Start of Data under study
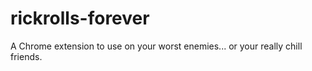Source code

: # rickrolls-forever
A Chrome extension to use on your worst enemies... or your really chill friends.
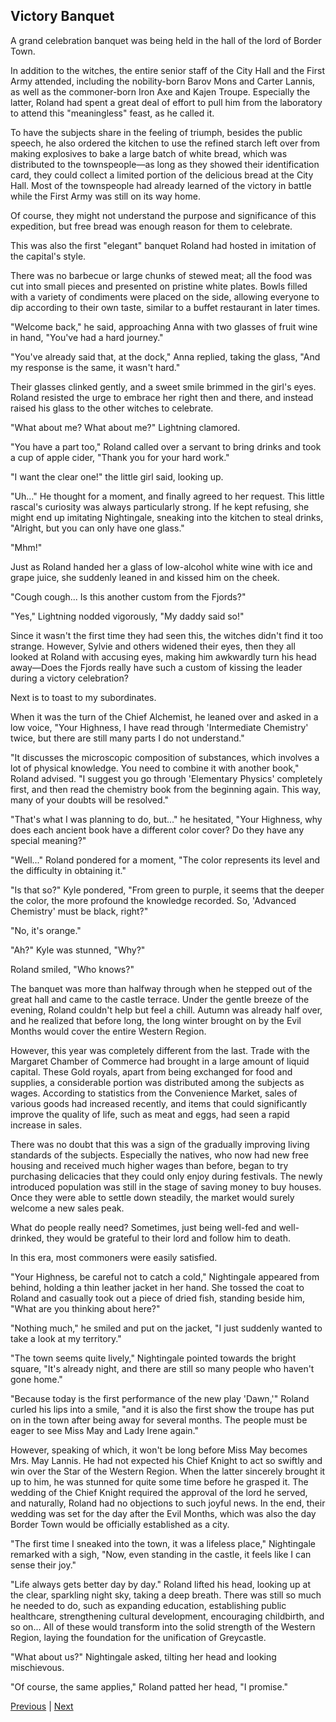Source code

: ## Victory Banquet
A grand celebration banquet was being held in the hall of the lord of Border Town.



In addition to the witches, the entire senior staff of the City Hall and the First Army attended, including the nobility-born Barov Mons and Carter Lannis, as well as the commoner-born Iron Axe and Kajen Troupe. Especially the latter, Roland had spent a great deal of effort to pull him from the laboratory to attend this "meaningless" feast, as he called it.



To have the subjects share in the feeling of triumph, besides the public speech, he also ordered the kitchen to use the refined starch left over from making explosives to bake a large batch of white bread, which was distributed to the townspeople—as long as they showed their identification card, they could collect a limited portion of the delicious bread at the City Hall. Most of the townspeople had already learned of the victory in battle while the First Army was still on its way home.



Of course, they might not understand the purpose and significance of this expedition, but free bread was enough reason for them to celebrate.



This was also the first "elegant" banquet Roland had hosted in imitation of the capital's style.



There was no barbecue or large chunks of stewed meat; all the food was cut into small pieces and presented on pristine white plates. Bowls filled with a variety of condiments were placed on the side, allowing everyone to dip according to their own taste, similar to a buffet restaurant in later times.



"Welcome back," he said, approaching Anna with two glasses of fruit wine in hand, "You've had a hard journey."



"You've already said that, at the dock," Anna replied, taking the glass, "And my response is the same, it wasn't hard."



Their glasses clinked gently, and a sweet smile brimmed in the girl's eyes. Roland resisted the urge to embrace her right then and there, and instead raised his glass to the other witches to celebrate.



"What about me? What about me?" Lightning clamored.



"You have a part too," Roland called over a servant to bring drinks and took a cup of apple cider, "Thank you for your hard work."



"I want the clear one!" the little girl said, looking up.



"Uh..." He thought for a moment, and finally agreed to her request. This little rascal's curiosity was always particularly strong. If he kept refusing, she might end up imitating Nightingale, sneaking into the kitchen to steal drinks, "Alright, but you can only have one glass."



"Mhm!"



Just as Roland handed her a glass of low-alcohol white wine with ice and grape juice, she suddenly leaned in and kissed him on the cheek.



"Cough cough... Is this another custom from the Fjords?"



"Yes," Lightning nodded vigorously, "My daddy said so!"



Since it wasn't the first time they had seen this, the witches didn't find it too strange. However, Sylvie and others widened their eyes, then they all looked at Roland with accusing eyes, making him awkwardly turn his head away—Does the Fjords really have such a custom of kissing the leader during a victory celebration?



Next is to toast to my subordinates.



When it was the turn of the Chief Alchemist, he leaned over and asked in a low voice, "Your Highness, I have read through 'Intermediate Chemistry' twice, but there are still many parts I do not understand."



"It discusses the microscopic composition of substances, which involves a lot of physical knowledge. You need to combine it with another book," Roland advised. "I suggest you go through 'Elementary Physics' completely first, and then read the chemistry book from the beginning again. This way, many of your doubts will be resolved."



"That's what I was planning to do, but..." he hesitated, "Your Highness, why does each ancient book have a different color cover? Do they have any special meaning?"



"Well..." Roland pondered for a moment, "The color represents its level and the difficulty in obtaining it."



"Is that so?" Kyle pondered, "From green to purple, it seems that the deeper the color, the more profound the knowledge recorded. So, 'Advanced Chemistry' must be black, right?"



"No, it's orange."



"Ah?" Kyle was stunned, "Why?"



Roland smiled, "Who knows?"



The banquet was more than halfway through when he stepped out of the great hall and came to the castle terrace. Under the gentle breeze of the evening, Roland couldn't help but feel a chill. Autumn was already half over, and he realized that before long, the long winter brought on by the Evil Months would cover the entire Western Region.



However, this year was completely different from the last. Trade with the Margaret Chamber of Commerce had brought in a large amount of liquid capital. These Gold royals, apart from being exchanged for food and supplies, a considerable portion was distributed among the subjects as wages. According to statistics from the Convenience Market, sales of various goods had increased recently, and items that could significantly improve the quality of life, such as meat and eggs, had seen a rapid increase in sales.



There was no doubt that this was a sign of the gradually improving living standards of the subjects. Especially the natives, who now had new free housing and received much higher wages than before, began to try purchasing delicacies that they could only enjoy during festivals. The newly introduced population was still in the stage of saving money to buy houses. Once they were able to settle down steadily, the market would surely welcome a new sales peak.



What do people really need? Sometimes, just being well-fed and well-drinked, they would be grateful to their lord and follow him to death.



In this era, most commoners were easily satisfied.



"Your Highness, be careful not to catch a cold," Nightingale appeared from behind, holding a thin leather jacket in her hand. She tossed the coat to Roland and casually took out a piece of dried fish, standing beside him, "What are you thinking about here?"



"Nothing much," he smiled and put on the jacket, "I just suddenly wanted to take a look at my territory."



"The town seems quite lively," Nightingale pointed towards the bright square, "It's already night, and there are still so many people who haven't gone home."



"Because today is the first performance of the new play 'Dawn,'" Roland curled his lips into a smile, "and it is also the first show the troupe has put on in the town after being away for several months. The people must be eager to see Miss May and Lady Irene again."



However, speaking of which, it won't be long before Miss May becomes Mrs. May Lannis. He had not expected his Chief Knight to act so swiftly and win over the Star of the Western Region. When the latter sincerely brought it up to him, he was stunned for quite some time before he grasped it. The wedding of the Chief Knight required the approval of the lord he served, and naturally, Roland had no objections to such joyful news. In the end, their wedding was set for the day after the Evil Months, which was also the day Border Town would be officially established as a city.



"The first time I sneaked into the town, it was a lifeless place," Nightingale remarked with a sigh, "Now, even standing in the castle, it feels like I can sense their joy."



"Life always gets better day by day." Roland lifted his head, looking up at the clear, sparkling night sky, taking a deep breath. There was still so much he needed to do, such as expanding education, establishing public healthcare, strengthening cultural development, encouraging childbirth, and so on... All of these would transform into the solid strength of the Western Region, laying the foundation for the unification of Greycastle.



"What about us?" Nightingale asked, tilting her head and looking mischievous.



"Of course, the same applies," Roland patted her head, "I promise."





[Previous](CH0314.md) | [Next](CH0316.md)
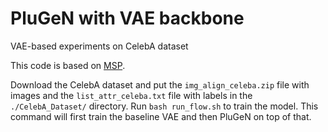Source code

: # PluGeN with VAE backbone
VAE-based experiments on CelebA dataset

This code is based on [MSP](https://github.com/lissomx/MSP).

Download the CelebA dataset and put the `img_align_celeba.zip` file with images and the `list_attr_celeba.txt` file with labels in the `./CelebA_Dataset/` directory. Run `bash run_flow.sh` to train the model. This command will first train the baseline VAE and then PluGeN on top of that. 
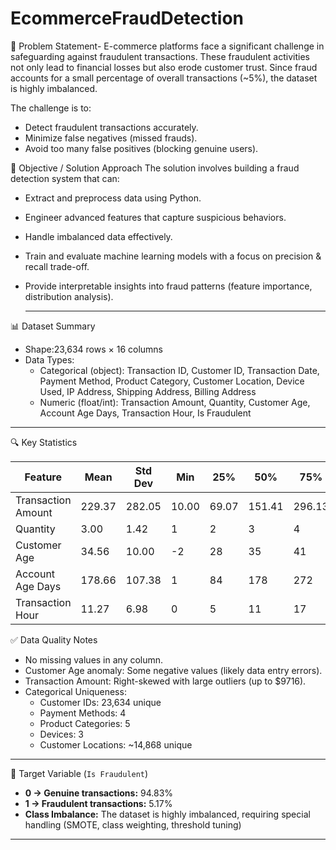 # EcommerceFraudDetection
📝 Problem Statement-
E-commerce platforms face a significant challenge in safeguarding against fraudulent transactions. These fraudulent activities not only lead to financial losses but also erode customer trust. Since fraud accounts for a small percentage of overall transactions (~5%), the dataset is highly imbalanced.

The challenge is to:
* Detect fraudulent transactions accurately.
* Minimize false negatives (missed frauds).
* Avoid too many false positives (blocking genuine users).

🎯 Objective / Solution Approach
The solution involves building a fraud detection system that can:
* Extract and preprocess data using Python.
* Engineer advanced features that capture suspicious behaviors.
* Handle imbalanced data effectively.
* Train and evaluate machine learning models with a focus on precision & recall trade-off.
* Provide interpretable insights into fraud patterns (feature importance, distribution analysis).

  -----------
  
📊 Dataset Summary
* Shape:23,634 rows × 16 columns
* Data Types:
  * Categorical (object): Transaction ID, Customer ID, Transaction Date, Payment Method, Product Category, Customer Location, Device Used, IP Address, Shipping Address, Billing Address
  * Numeric (float/int): Transaction Amount, Quantity, Customer Age, Account Age Days, Transaction Hour, Is Fraudulent

---

🔍 Key Statistics

| Feature            | Mean   | Std Dev | Min   | 25%   | 50%    | 75%    | Max     |
| ------------------ | ------ | ------- | ----- | ----- | ------ | ------ | ------- |
| Transaction Amount | 229.37 | 282.05  | 10.00 | 69.07 | 151.41 | 296.13 | 9716.50 |
| Quantity           | 3.00   | 1.42    | 1     | 2     | 3      | 4      | 5       |
| Customer Age       | 34.56  | 10.00   | -2    | 28    | 35     | 41     | 73      |
| Account Age Days   | 178.66 | 107.38  | 1     | 84    | 178    | 272    | 365     |
| Transaction Hour   | 11.27  | 6.98    | 0     | 5     | 11     | 17     | 23      |

✅ Data Quality Notes
* No missing values in any column.
* Customer Age anomaly: Some negative values (likely data entry errors).
* Transaction Amount: Right-skewed with large outliers (up to $9716).
* Categorical Uniqueness:
  * Customer IDs: 23,634 unique
  * Payment Methods: 4
  * Product Categories: 5
  * Devices: 3
  * Customer Locations: ~14,868 unique

---
🎯 Target Variable (`Is Fraudulent`)

* **0 → Genuine transactions:** 94.83%
* **1 → Fraudulent transactions:** 5.17%
* **Class Imbalance:** The dataset is highly imbalanced, requiring special handling (SMOTE, class weighting, threshold tuning)
------------------------------------------------------------------------------------------------------------------------------
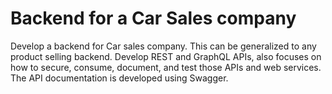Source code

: # Backend for a Car Sales company
Develop a backend for Car sales company. This can be generalized to any product selling backend. Develop REST and GraphQL APIs, also focuses on how to secure, consume, document, and test those APIs and web services. The API documentation is developed using Swagger.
End of Data under study
**Task prompt:**
Identify every line above with the string "suddenly" in it. Copy those lines.

**Solution to the exercise:**
Just as Roland handed her a glass of low-alcohol white wine with ice and grape juice, she suddenly leaned in and kissed him on the cheek.
"Nothing much," he smiled and put on the jacket, "I just suddenly wanted to take a look at my territory."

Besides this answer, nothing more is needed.